1. A statement would be misleading if it lacks explanations, qualifications, limitations or other statements necessary or appropriate to make the statement not misleading.
2. A representation about past or future investment performance would be misleading if it is
(a) a portrayal of past income, gain or growth of assets that conveys an impression of the net investment results achieved by an actual or hypothetical investment that is not justified under the circumstances;
(b) a representation about security of capital or expenses associated with an investment that is not justified under the circumstances or a representation about possible future gains or income; or
(c) a representation or presentation of past investment performance that implies that future gains or income may be inferred from or predicted based on past investment performance or portrayals of past performance.
(a) it concerns possible benefits connected with or resulting from services to be provided or methods of operation and does not give equal prominence to discussion of any risks or associated limitations;
(b) it makes exaggerated or unsubstantiated claims about management skill or techniques; characteristics of the investment fund or asset allocation service; an investment in securities issued by the fund or recommended by the service; services offered by the fund, the service or their respective manager; or effects of government supervision; or
(c) it makes unwarranted or incompletely explained comparisons to other investment vehicles or indices.

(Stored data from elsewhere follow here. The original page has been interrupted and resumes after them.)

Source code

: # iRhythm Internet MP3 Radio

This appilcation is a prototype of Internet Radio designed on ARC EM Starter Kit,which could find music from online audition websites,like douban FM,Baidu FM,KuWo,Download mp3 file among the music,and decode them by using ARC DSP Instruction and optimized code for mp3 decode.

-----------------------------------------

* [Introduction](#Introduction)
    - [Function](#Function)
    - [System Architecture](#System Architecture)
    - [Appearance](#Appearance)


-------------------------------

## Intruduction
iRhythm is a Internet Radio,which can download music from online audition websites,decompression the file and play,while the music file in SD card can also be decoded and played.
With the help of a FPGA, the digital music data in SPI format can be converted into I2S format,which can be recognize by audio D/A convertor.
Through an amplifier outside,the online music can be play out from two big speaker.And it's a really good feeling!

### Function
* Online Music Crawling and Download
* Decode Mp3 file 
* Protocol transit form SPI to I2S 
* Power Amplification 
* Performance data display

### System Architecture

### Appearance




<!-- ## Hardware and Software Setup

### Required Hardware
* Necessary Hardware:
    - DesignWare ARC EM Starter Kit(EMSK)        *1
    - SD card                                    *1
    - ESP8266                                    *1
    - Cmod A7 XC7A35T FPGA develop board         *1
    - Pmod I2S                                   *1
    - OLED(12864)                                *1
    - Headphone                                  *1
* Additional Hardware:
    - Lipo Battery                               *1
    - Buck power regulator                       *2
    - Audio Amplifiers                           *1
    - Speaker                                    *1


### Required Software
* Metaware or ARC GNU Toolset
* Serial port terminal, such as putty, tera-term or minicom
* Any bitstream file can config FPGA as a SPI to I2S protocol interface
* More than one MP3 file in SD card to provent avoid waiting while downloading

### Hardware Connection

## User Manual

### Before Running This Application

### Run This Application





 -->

4. A sales communication that quoted a third party source would be misleading if the quote were out of context and proper attribution of the source were not given.
(2) Performance data information may be misleading even if it complies technically with the requirements of the Instrument. For instance, subsections 15.8(1) and (2) of the Instrument contain requirements that the standard performance data for investment funds given in sales communications be for prescribed periods falling within prescribed amounts of time before the date of the appearance or use of the advertisement or first date of publication of any other sales communication. That standard performance data may be misleading if it does not adequately reflect intervening events occurring after the prescribed period. An example of such an intervening event would be, in the case of money market funds, a substantial decline in interest rates after the prescribed period.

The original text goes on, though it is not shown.